Ce jour je change de peau : de diariste culinaire je me transforme en reporter dégustateur. L’exhibitionniste se mue en voyeur…
En effet mon infante puînée fête son cinquième anniversaire.
Elle a fixé elle-même les grandes lignes du repas : il devra comprendre un coquillage, des frites, et pour le gâteau ce sera soit marron, soit pomme - ou pourquoi pas les deux.
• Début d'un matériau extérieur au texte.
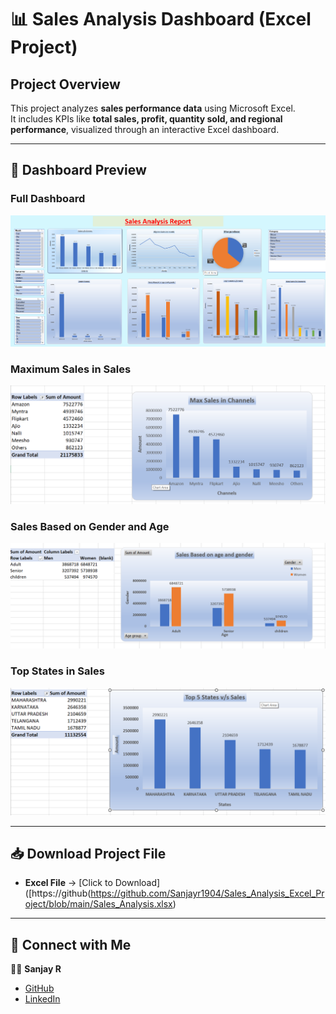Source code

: # 📊 Sales Analysis Dashboard (Excel Project)

## Project Overview
This project analyzes **sales performance data** using Microsoft Excel.  
It includes KPIs like **total sales, profit, quantity sold, and regional performance**, visualized through an interactive Excel dashboard.

---

## 📸 Dashboard Preview

### Full Dashboard
![Sales Dashboard](images/Sales_Dashboard.png)

### Maximum Sales in Sales
![Category Analysis](images/Max_Sales_in_Channels.png)

### Sales Based on Gender and Age
![Regional Performance](images/Sales_Based_on_gender.png)

### Top States in Sales 
![Regional Performance](images/Top_States.png)

---

## 📥 Download Project File

- **Excel File** → [Click to Download]([https://github(https://github.com/Sanjayr1904/Sales_Analysis_Excel_Project/blob/main/Sales_Analysis.xlsx)

---

## 🔗 Connect with Me
👨‍💻 **Sanjay R**  
- [GitHub](https://github.com/Sanjayr1904)  
- [LinkedIn](https://www.linkedin.com/in/sanjay-190401-r)
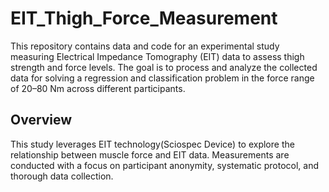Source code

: # EIT_Thigh_Force_Measurement

This repository contains data and code for an experimental study measuring Electrical Impedance Tomography (EIT) data to assess thigh strength and force levels. The goal is to process and analyze the collected data for solving a regression and classification problem in the force range of 20–80 Nm across different participants.


## Overview

This study leverages EIT technology(Sciospec Device) to explore the relationship between muscle force and EIT data. Measurements are conducted with a focus on participant anonymity, systematic protocol, and thorough data collection.
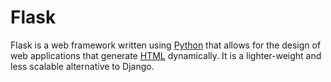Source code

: # Flask



Flask is a web framework written using [Python](/wiki/Python) that allows for the design of web applications that generate [HTML](/wiki/HTML) dynamically. It is a lighter-weight and less scalable alternative to Django.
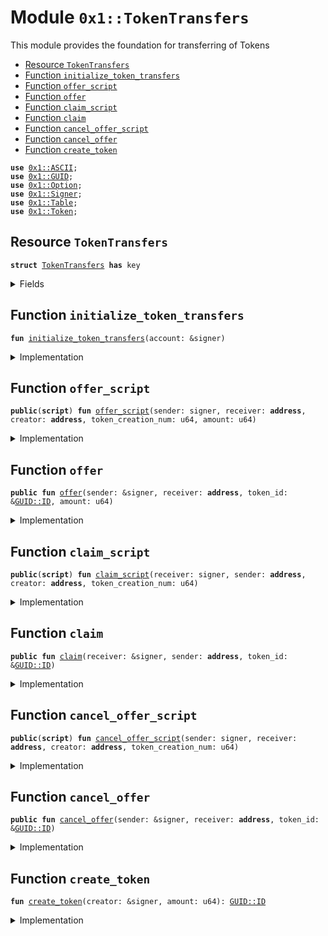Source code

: 
<a name="0x1_TokenTransfers"></a>

# Module `0x1::TokenTransfers`

This module provides the foundation for transferring of Tokens


-  [Resource `TokenTransfers`](#0x1_TokenTransfers_TokenTransfers)
-  [Function `initialize_token_transfers`](#0x1_TokenTransfers_initialize_token_transfers)
-  [Function `offer_script`](#0x1_TokenTransfers_offer_script)
-  [Function `offer`](#0x1_TokenTransfers_offer)
-  [Function `claim_script`](#0x1_TokenTransfers_claim_script)
-  [Function `claim`](#0x1_TokenTransfers_claim)
-  [Function `cancel_offer_script`](#0x1_TokenTransfers_cancel_offer_script)
-  [Function `cancel_offer`](#0x1_TokenTransfers_cancel_offer)
-  [Function `create_token`](#0x1_TokenTransfers_create_token)


<pre><code><b>use</b> <a href="../MoveStdlib/ASCII.md#0x1_ASCII">0x1::ASCII</a>;
<b>use</b> <a href="../MoveStdlib/GUID.md#0x1_GUID">0x1::GUID</a>;
<b>use</b> <a href="../MoveStdlib/Option.md#0x1_Option">0x1::Option</a>;
<b>use</b> <a href="../MoveStdlib/Signer.md#0x1_Signer">0x1::Signer</a>;
<b>use</b> <a href="Table.md#0x1_Table">0x1::Table</a>;
<b>use</b> <a href="Token.md#0x1_Token">0x1::Token</a>;
</code></pre>



<a name="0x1_TokenTransfers_TokenTransfers"></a>

## Resource `TokenTransfers`



<pre><code><b>struct</b> <a href="TokenTransfers.md#0x1_TokenTransfers">TokenTransfers</a> <b>has</b> key
</code></pre>



<details>
<summary>Fields</summary>


<dl>
<dt>
<code>pending_claims: <a href="Table.md#0x1_Table_Table">Table::Table</a>&lt;<b>address</b>, <a href="Table.md#0x1_Table_Table">Table::Table</a>&lt;<a href="../MoveStdlib/GUID.md#0x1_GUID_ID">GUID::ID</a>, <a href="Token.md#0x1_Token_Token">Token::Token</a>&gt;&gt;</code>
</dt>
<dd>

</dd>
</dl>


</details>

<a name="0x1_TokenTransfers_initialize_token_transfers"></a>

## Function `initialize_token_transfers`



<pre><code><b>fun</b> <a href="TokenTransfers.md#0x1_TokenTransfers_initialize_token_transfers">initialize_token_transfers</a>(account: &signer)
</code></pre>



<details>
<summary>Implementation</summary>


<pre><code><b>fun</b> <a href="TokenTransfers.md#0x1_TokenTransfers_initialize_token_transfers">initialize_token_transfers</a>(account: &signer) {
    <b>move_to</b>(
        account,
        <a href="TokenTransfers.md#0x1_TokenTransfers">TokenTransfers</a> {
            pending_claims: <a href="Table.md#0x1_Table_create">Table::create</a>&lt;<b>address</b>, <a href="Table.md#0x1_Table">Table</a>&lt;ID, <a href="Token.md#0x1_Token">Token</a>&gt;&gt;(),
        }
    )
}
</code></pre>



</details>

<a name="0x1_TokenTransfers_offer_script"></a>

## Function `offer_script`



<pre><code><b>public</b>(<b>script</b>) <b>fun</b> <a href="TokenTransfers.md#0x1_TokenTransfers_offer_script">offer_script</a>(sender: signer, receiver: <b>address</b>, creator: <b>address</b>, token_creation_num: u64, amount: u64)
</code></pre>



<details>
<summary>Implementation</summary>


<pre><code><b>public</b>(<b>script</b>) <b>fun</b> <a href="TokenTransfers.md#0x1_TokenTransfers_offer_script">offer_script</a>(
    sender: signer,
    receiver: <b>address</b>,
    creator: <b>address</b>,
    token_creation_num: u64,
    amount: u64,
) <b>acquires</b> <a href="TokenTransfers.md#0x1_TokenTransfers">TokenTransfers</a> {
    <b>let</b> token_id = <a href="../MoveStdlib/GUID.md#0x1_GUID_create_id">GUID::create_id</a>(creator, token_creation_num);
    <a href="TokenTransfers.md#0x1_TokenTransfers_offer">offer</a>(&sender, receiver, &token_id, amount);
}
</code></pre>



</details>

<a name="0x1_TokenTransfers_offer"></a>

## Function `offer`



<pre><code><b>public</b> <b>fun</b> <a href="TokenTransfers.md#0x1_TokenTransfers_offer">offer</a>(sender: &signer, receiver: <b>address</b>, token_id: &<a href="../MoveStdlib/GUID.md#0x1_GUID_ID">GUID::ID</a>, amount: u64)
</code></pre>



<details>
<summary>Implementation</summary>


<pre><code><b>public</b> <b>fun</b> <a href="TokenTransfers.md#0x1_TokenTransfers_offer">offer</a>(
    sender: &signer,
    receiver: <b>address</b>,
    token_id: &ID,
    amount: u64,
) <b>acquires</b> <a href="TokenTransfers.md#0x1_TokenTransfers">TokenTransfers</a> {
    <b>let</b> sender_addr = <a href="../MoveStdlib/Signer.md#0x1_Signer_address_of">Signer::address_of</a>(sender);
    <b>if</b> (!<b>exists</b>&lt;<a href="TokenTransfers.md#0x1_TokenTransfers">TokenTransfers</a>&gt;(sender_addr)) {
        <a href="TokenTransfers.md#0x1_TokenTransfers_initialize_token_transfers">initialize_token_transfers</a>(sender)
    };

    <b>let</b> pending_claims =
        &<b>mut</b> <b>borrow_global_mut</b>&lt;<a href="TokenTransfers.md#0x1_TokenTransfers">TokenTransfers</a>&gt;(sender_addr).pending_claims;
    <b>if</b> (!<a href="Table.md#0x1_Table_contains_key">Table::contains_key</a>(pending_claims, &receiver)) {
        <a href="Table.md#0x1_Table_insert">Table::insert</a>(pending_claims, receiver, <a href="Table.md#0x1_Table_create">Table::create</a>())
    };
    <b>let</b> addr_pending_claims = <a href="Table.md#0x1_Table_borrow_mut">Table::borrow_mut</a>(pending_claims, &receiver);

    <b>let</b> token = <a href="Token.md#0x1_Token_withdraw_token">Token::withdraw_token</a>(sender, token_id, amount);
    <b>let</b> token_id = <a href="Token.md#0x1_Token_token_id">Token::token_id</a>(&token);
    <b>if</b> (<a href="Table.md#0x1_Table_contains_key">Table::contains_key</a>(addr_pending_claims, token_id)) {
        <b>let</b> dst_token = <a href="Table.md#0x1_Table_borrow_mut">Table::borrow_mut</a>(addr_pending_claims, token_id);
        <a href="Token.md#0x1_Token_merge_token">Token::merge_token</a>(token, dst_token)
    } <b>else</b> {
        <a href="Table.md#0x1_Table_insert">Table::insert</a>(addr_pending_claims, *token_id, token)
    }
}
</code></pre>



</details>

<a name="0x1_TokenTransfers_claim_script"></a>

## Function `claim_script`



<pre><code><b>public</b>(<b>script</b>) <b>fun</b> <a href="TokenTransfers.md#0x1_TokenTransfers_claim_script">claim_script</a>(receiver: signer, sender: <b>address</b>, creator: <b>address</b>, token_creation_num: u64)
</code></pre>



<details>
<summary>Implementation</summary>


<pre><code><b>public</b>(<b>script</b>) <b>fun</b> <a href="TokenTransfers.md#0x1_TokenTransfers_claim_script">claim_script</a>(
    receiver: signer,
    sender: <b>address</b>,
    creator: <b>address</b>,
    token_creation_num: u64,
) <b>acquires</b> <a href="TokenTransfers.md#0x1_TokenTransfers">TokenTransfers</a> {
    <b>let</b> token_id = <a href="../MoveStdlib/GUID.md#0x1_GUID_create_id">GUID::create_id</a>(creator, token_creation_num);
    <a href="TokenTransfers.md#0x1_TokenTransfers_claim">claim</a>(&receiver, sender, &token_id);
}
</code></pre>



</details>

<a name="0x1_TokenTransfers_claim"></a>

## Function `claim`



<pre><code><b>public</b> <b>fun</b> <a href="TokenTransfers.md#0x1_TokenTransfers_claim">claim</a>(receiver: &signer, sender: <b>address</b>, token_id: &<a href="../MoveStdlib/GUID.md#0x1_GUID_ID">GUID::ID</a>)
</code></pre>



<details>
<summary>Implementation</summary>


<pre><code><b>public</b> <b>fun</b> <a href="TokenTransfers.md#0x1_TokenTransfers_claim">claim</a>(
    receiver: &signer,
    sender: <b>address</b>,
    token_id: &ID,
) <b>acquires</b> <a href="TokenTransfers.md#0x1_TokenTransfers">TokenTransfers</a> {
    <b>let</b> receiver_addr = <a href="../MoveStdlib/Signer.md#0x1_Signer_address_of">Signer::address_of</a>(receiver);
    <b>let</b> pending_claims =
        &<b>mut</b> <b>borrow_global_mut</b>&lt;<a href="TokenTransfers.md#0x1_TokenTransfers">TokenTransfers</a>&gt;(sender).pending_claims;
    <b>let</b> pending_tokens = <a href="Table.md#0x1_Table_borrow_mut">Table::borrow_mut</a>(pending_claims, &receiver_addr);
    <b>let</b> (_id, token) = <a href="Table.md#0x1_Table_remove">Table::remove</a>(pending_tokens, token_id);

    <b>if</b> (<a href="Table.md#0x1_Table_count">Table::count</a>(pending_tokens) == 0) {
        <b>let</b> (_id, real_pending_claims) = <a href="Table.md#0x1_Table_remove">Table::remove</a>(pending_claims, &receiver_addr);
        <a href="Table.md#0x1_Table_destroy_empty">Table::destroy_empty</a>(real_pending_claims)
    };

    <a href="Token.md#0x1_Token_deposit_token">Token::deposit_token</a>(receiver, token)
}
</code></pre>



</details>

<a name="0x1_TokenTransfers_cancel_offer_script"></a>

## Function `cancel_offer_script`



<pre><code><b>public</b>(<b>script</b>) <b>fun</b> <a href="TokenTransfers.md#0x1_TokenTransfers_cancel_offer_script">cancel_offer_script</a>(sender: signer, receiver: <b>address</b>, creator: <b>address</b>, token_creation_num: u64)
</code></pre>



<details>
<summary>Implementation</summary>


<pre><code><b>public</b>(<b>script</b>) <b>fun</b> <a href="TokenTransfers.md#0x1_TokenTransfers_cancel_offer_script">cancel_offer_script</a>(
    sender: signer,
    receiver: <b>address</b>,
    creator: <b>address</b>,
    token_creation_num: u64,
) <b>acquires</b> <a href="TokenTransfers.md#0x1_TokenTransfers">TokenTransfers</a> {
    <b>let</b> token_id = <a href="../MoveStdlib/GUID.md#0x1_GUID_create_id">GUID::create_id</a>(creator, token_creation_num);
    <a href="TokenTransfers.md#0x1_TokenTransfers_cancel_offer">cancel_offer</a>(&sender, receiver, &token_id);
}
</code></pre>



</details>

<a name="0x1_TokenTransfers_cancel_offer"></a>

## Function `cancel_offer`



<pre><code><b>public</b> <b>fun</b> <a href="TokenTransfers.md#0x1_TokenTransfers_cancel_offer">cancel_offer</a>(sender: &signer, receiver: <b>address</b>, token_id: &<a href="../MoveStdlib/GUID.md#0x1_GUID_ID">GUID::ID</a>)
</code></pre>



<details>
<summary>Implementation</summary>


<pre><code><b>public</b> <b>fun</b> <a href="TokenTransfers.md#0x1_TokenTransfers_cancel_offer">cancel_offer</a>(
    sender: &signer,
    receiver: <b>address</b>,
    token_id: &ID,
) <b>acquires</b> <a href="TokenTransfers.md#0x1_TokenTransfers">TokenTransfers</a> {
    <b>let</b> sender_addr = <a href="../MoveStdlib/Signer.md#0x1_Signer_address_of">Signer::address_of</a>(sender);
    <b>let</b> pending_claims =
        &<b>mut</b> <b>borrow_global_mut</b>&lt;<a href="TokenTransfers.md#0x1_TokenTransfers">TokenTransfers</a>&gt;(sender_addr).pending_claims;
    <b>let</b> pending_tokens = <a href="Table.md#0x1_Table_borrow_mut">Table::borrow_mut</a>(pending_claims, &receiver);
    <b>let</b> (_id, token) = <a href="Table.md#0x1_Table_remove">Table::remove</a>(pending_tokens, token_id);

    <b>if</b> (<a href="Table.md#0x1_Table_count">Table::count</a>(pending_tokens) == 0) {
        <b>let</b> (_id, real_pending_claims) = <a href="Table.md#0x1_Table_remove">Table::remove</a>(pending_claims, &receiver);
        <a href="Table.md#0x1_Table_destroy_empty">Table::destroy_empty</a>(real_pending_claims)
    };

    <a href="Token.md#0x1_Token_deposit_token">Token::deposit_token</a>(sender, token)
}
</code></pre>



</details>

<a name="0x1_TokenTransfers_create_token"></a>

## Function `create_token`



<pre><code><b>fun</b> <a href="TokenTransfers.md#0x1_TokenTransfers_create_token">create_token</a>(creator: &signer, amount: u64): <a href="../MoveStdlib/GUID.md#0x1_GUID_ID">GUID::ID</a>
</code></pre>



<details>
<summary>Implementation</summary>


<pre><code><b>fun</b> <a href="TokenTransfers.md#0x1_TokenTransfers_create_token">create_token</a>(creator: &signer, amount: u64): ID {
    <b>use</b> Std::ASCII;
    <b>use</b> Std::Option;

    <b>let</b> collection_name = <a href="../MoveStdlib/ASCII.md#0x1_ASCII_string">ASCII::string</a>(b"Hello, World");
    <a href="Token.md#0x1_Token_create_collection">Token::create_collection</a>(
        creator,
        <a href="../MoveStdlib/ASCII.md#0x1_ASCII_string">ASCII::string</a>(b"Collection: Hello, World"),
        *&collection_name,
        <a href="../MoveStdlib/ASCII.md#0x1_ASCII_string">ASCII::string</a>(b"https://aptos.dev"),
        <a href="../MoveStdlib/Option.md#0x1_Option_none">Option::none</a>(),
    );
    <a href="Token.md#0x1_Token_create_token">Token::create_token</a>(
        creator,
        collection_name,
        <a href="../MoveStdlib/ASCII.md#0x1_ASCII_string">ASCII::string</a>(b"<a href="Token.md#0x1_Token">Token</a>: Hello, <a href="Token.md#0x1_Token">Token</a>"),
        <a href="../MoveStdlib/ASCII.md#0x1_ASCII_string">ASCII::string</a>(b"Hello, <a href="Token.md#0x1_Token">Token</a>"),
        amount,
        <a href="../MoveStdlib/ASCII.md#0x1_ASCII_string">ASCII::string</a>(b"https://aptos.dev"),
    )
}
</code></pre>



</details>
Ce sera effectivement les deux, car le prix de mon infiltration au sein de ces agapes sera la réalisation d’une tarte florentine aux pommes selon la recette alléchante du site
La cuisine de Bernard.
https://www.lacuisinedebernard.com/2011/05/la-tarte-florentine-aux-pommes.html
Pas de difficulté particulière, sauf que ne disposant pas de cercle
22x5cm, il a fallu composer avec un moule à manqué de
24x7cm. Le côté positif, c’est que la hauteur permettait un aspect plus gâteau que tarte, en revanche j’ai dû me livrer à de savants (?) calculs pour ajuster les quantités, basés en ce qui concerne la garniture sur le rapport des volumes et en ce qui concerne la pâte sur le rapport des surfaces. Ce qui a conduit à des pesées un peu plus exotiques que des 200 g, 150 g ou 125 g ainsi qu’à un certain à peu près pour la quantité d’œufs… Quant au temps de cuisson, quelques minutes seront ajoutées. Au feeling…
Toujours est-il que le soir sortait du four un beau gâteau doré apte,en dépit de sa catégorie amateur, à être confronté dans l’open du lendemain au pro dopé aux marrons.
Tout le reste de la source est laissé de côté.